Several years ago, the Lilly Foundation’s Religion department began to notice patterns in clergy retention. They found that pastors, 7-10 years into ministry in a given call, would often find themselves increasingly fatigued and sometimes on the edge of burn out. Frequently those pastors would either seek a new call and new start in another congregation or simply stagnate. Believing that longer pastorates are generally good for congregations, the Lilly Foundation decided to offer Clergy Renewal Grants to help congregations provide a time of rest and renewal for their pastors. Those grants have enabled many pastors and congregations to engage anew in happy ministry together after their pastors have had a much-needed time of rest and renewal. This church has been fortunate to have received such a grant and my husband Mike’s church has also received such a grant making renewal possible for both of us at the same time at zero cost to the church. I dare to say it’s a miracle!

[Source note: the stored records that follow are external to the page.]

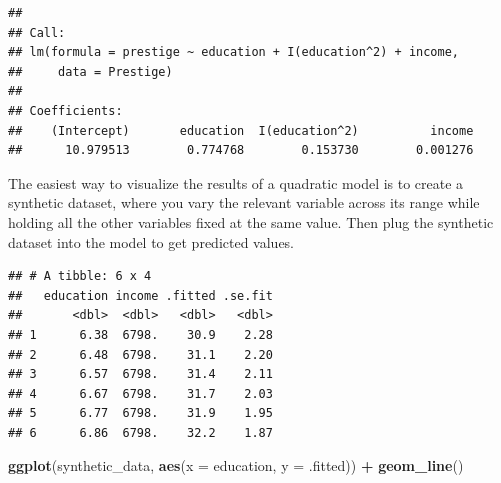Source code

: \documentclass[
  12pt,
  oneside,openany]{book}
\newenvironment{Shaded}{\begin{snugshade}}{\end{snugshade}}
\newcommand{\DataTypeTok}[1]{\textcolor[rgb]{0.13,0.29,0.53}{#1}}
\newcommand{\DecValTok}[1]{\textcolor[rgb]{0.00,0.00,0.81}{#1}}
\newcommand{\KeywordTok}[1]{\textcolor[rgb]{0.13,0.29,0.53}{\textbf{#1}}}
\newcommand{\NormalTok}[1]{#1}
\newcommand{\OperatorTok}[1]{\textcolor[rgb]{0.81,0.36,0.00}{\textbf{#1}}}
\newcommand{\StringTok}[1]{\textcolor[rgb]{0.31,0.60,0.02}{#1}}
\begin{document}
\begin{verbatim}
## 
## Call:
## lm(formula = prestige ~ education + I(education^2) + income, 
##     data = Prestige)
## 
## Coefficients:
##    (Intercept)       education  I(education^2)          income  
##      10.979513        0.774768        0.153730        0.001276
\end{verbatim}

The easiest way to visualize the results of a quadratic model is to create a synthetic dataset, where you vary the relevant variable across its range while holding all the other variables fixed at the same value. Then plug the synthetic dataset into the model to get predicted values.

\begin{Shaded}
\end{Shaded}

\begin{verbatim}
## # A tibble: 6 x 4
##   education income .fitted .se.fit
##       <dbl>  <dbl>   <dbl>   <dbl>
## 1      6.38  6798.    30.9    2.28
## 2      6.48  6798.    31.1    2.20
## 3      6.57  6798.    31.4    2.11
## 4      6.67  6798.    31.7    2.03
## 5      6.77  6798.    31.9    1.95
## 6      6.86  6798.    32.2    1.87
\end{verbatim}

\begin{Shaded}
\begin{Highlighting}[]
\KeywordTok{ggplot}\NormalTok{(synthetic\_data, }\KeywordTok{aes}\NormalTok{(}\DataTypeTok{x =}\NormalTok{ education, }\DataTypeTok{y =}\NormalTok{ .fitted)) }\OperatorTok{+}
\StringTok{    }\KeywordTok{geom\_line}\NormalTok{()}
\end{Highlighting}
\end{Shaded}
\end{document}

So, what’s the plan? What will I do on sabbatical you may ask? Well, it is my delight to tell you about it! My sabbatical is called a Pilgrimage in Relationships. My goals are three-fold: to renew my relationships with God, with myself and with my family, particularly my husband, Mike.
The activities planned in this sabbatical nurture each of these key relationships in ways that make sense individually. My relationship with God typically grows most through a focused study of one aspect of the faith that intrigues me. I have long been fascinated by the development of the early church and its theology. So, an important component of this sabbatical is time to explore the early church through pilgrimage to some of the earliest sites of Christianity. Almost seven weeks of the sabbatical are given over to exploring the cities and sites of the apostles Paul, Peter and John. These sites include Thessaloniki, Athens, Patmos, Kavala, Mt. Athos, Meteora, Philippi, and Rome. My intention is not simply to visit these locations, but to read the scriptures, meditate and pray in these holy places – to be on pilgrimage. The pilgrimage is set up with some intentional rest and down days built in to allow for time to do some reading, reflecting and writing about the early church’s beliefs and theology with a particular focus on Paul. I believe such a pilgrimage will feed my soul!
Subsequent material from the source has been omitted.